### What the task asks:
Report each line of the records where "your" occurs.

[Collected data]
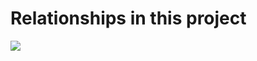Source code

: # Relationships in this project
![](http://drive.google.com/uc?export=view&id=15KlbePjOn3Fe_AEuSv0frM8vRfjgkIxT)



<!--stackedit_data:
eyJoaXN0b3J5IjpbNzYyNDUxMTMyXX0=
-->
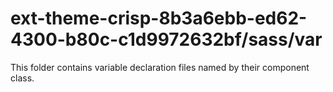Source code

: # ext-theme-crisp-8b3a6ebb-ed62-4300-b80c-c1d9972632bf/sass/var

This folder contains variable declaration files named by their component class.
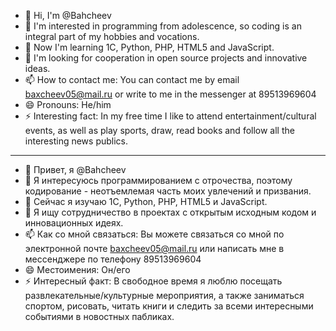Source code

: - 👋 Hi, I'm @Bahcheev
- 👀 I'm interested in programming from adolescence, so coding is an integral part of my hobbies and vocations.
- 🌱 Now I'm learning 1C, Python, PHP, HTML5 and JavaScript.
- 💞️ I'm looking for cooperation in open source projects and innovative ideas.
- 📫 How to contact me: You can contact me by email baxcheev05@mail.ru or write to me in the messenger at 89513969604
- 😄 Pronouns: He/him
- ⚡ Interesting fact: In my free time I like to attend entertainment/cultural events, as well as play sports, draw, read books and follow all the interesting news publics.
---
- 👋 Привет, я @Bahcheev
- 👀 Я интересуюсь программированием с отрочества, поэтому кодирование - неотъемлемая часть моих увлечений и призвания.
- 🌱 Сейчас я изучаю 1C, Python, PHP, HTML5 и JavaScript.
- 💞️ Я ищу сотрудничество в проектах с открытым исходным кодом и инновационных идеях.
- 📫 Как со мной связаться: Вы можете связаться со мной по электронной почте baxcheev05@mail.ru или написать мне в мессенджере по телефону 89513969604
- 😄 Местоимения: Он/его
- ⚡ Интересный факт: В свободное время я люблю посещать развлекательные/культурные мероприятия, а также заниматься спортом, рисовать, читать книги и следить за всеми интересными событиями в новостных пабликах.
<!---
Bahcheev/Bahcheev is a ✨ special ✨ repository because its `README.md` (this file) appears on your GitHub profile.
You can click the Preview link to take a look at your changes.
--->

### Reply to the exercise:
Bahcheev/Bahcheev is a ✨ special ✨ repository because its `README.md` (this file) appears on your GitHub profile.
You can click the Preview link to take a look at your changes.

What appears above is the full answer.